The nervous system comprises many different cell types including neurons, glia, macrophages, and immune cells, each of which is defined by specific patterns of gene expression, morphology, function, and anatomical location. Establishment of these complex and highly regulated cell fates requires spatial and temporal coordination of gene transcription. Open chromatin (euchromatin) allows transcription factors to interact with gene promoters and activate lineage specific genes, whereas closed chromatin (heterochromatin) remains inaccessible to transcriptional activation. Changes in the genome-wide distribution of euchromatin accompany transcriptional plasticity that allows the diversity of mature cell fates to be generated during development. In the past 20 years, many new genes and gene families have been identified to participate in regulation of chromatin accessibility. These genes include chromatin remodelers that interact with Trithorax group (TrxG) and Polycomb group (PcG) proteins to activate or repress transcription, respectively. Here we review the role of TrxG proteins in neurodevelopment and disease.
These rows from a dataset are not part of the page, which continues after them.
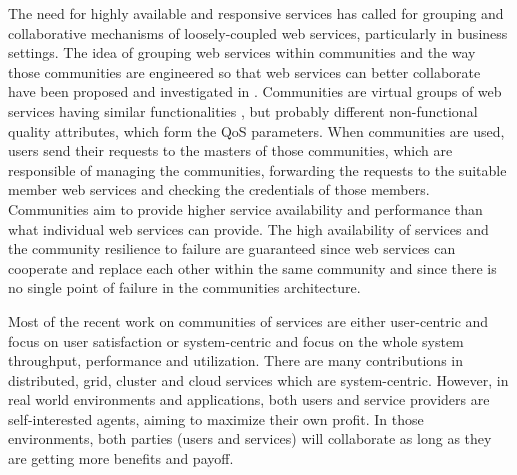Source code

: The need for highly available and responsive services has called
for grouping and collaborative mechanisms of loosely-coupled web
services, particularly in business settings. The idea of grouping
web services within communities and the way those communities are
engineered so that web services can better collaborate have been
proposed and investigated in
\cite{DBLP:journals/ijebr/MaamarSTBB09,DBLP:journals/internet/BenatallahSD03,Rosario:2008:PQS:1512146.1512290}.
Communities are virtual groups of web services having similar
functionalities \cite{Zeng:2003:QDW:775152.775211, Paik:2005:TSS:2229263.2230038,Medjahed05adynamic,10.1109/ARES.2008.7}, but probably different non-functional quality
attributes, which form the QoS parameters. When communities are
used, users send their requests to the masters of those
communities, which are responsible of managing the communities,
forwarding the requests to the suitable member web services and
checking the credentials of those members. Communities aim to
provide higher service availability and performance than what
individual web services can provide. The high availability of
services and the community resilience to failure are guaranteed
since web services can cooperate and replace each other within the
same community and since there is no single point of failure in
the communities architecture.

Most of the recent work on communities of services are either
user-centric and focus on user satisfaction
\cite{Chun02user-centricperformance} or system-centric and focus
on the whole system throughput, performance and utilization. There
are many contributions in distributed, grid, cluster and cloud
services which are system-centric. However, in real world
environments and applications, both users and service providers
are self-interested agents, aiming to maximize their own profit.
In those environments, both parties (users and services) will
collaborate as long as they are getting more benefits and payoff.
神经系统由许多不同的细胞类型组成，包括神经元、神经胶质细胞、巨噬细胞和免疫细胞，每种细胞都由基因表达、形态、功能和解剖位置的特定模式定义。这些复杂且高度调控的细胞命运的建立需要基因转录的空间和时间协调。开放染色质（常染色质）允许转录因子与基因启动子相互作用并激活谱系特异性基因，而封闭染色质（异染色质）仍然无法进行转录激活。常染色质全基因组分布的变化伴随着转录可塑性，使得成熟细胞命运在发育过程中产生多样性。在过去的20年里，许多新的基因和基因家族已被确定参与染色质可及性的调控。这些基因包括染色质重塑因子，它们与 Trithorax 组 (TrxG) 和 Polycomb 组 (PcG) 蛋白相互作用，分别激活或抑制转录。在这里，我们回顾 TrxG 蛋白在神经发育和疾病中的作用。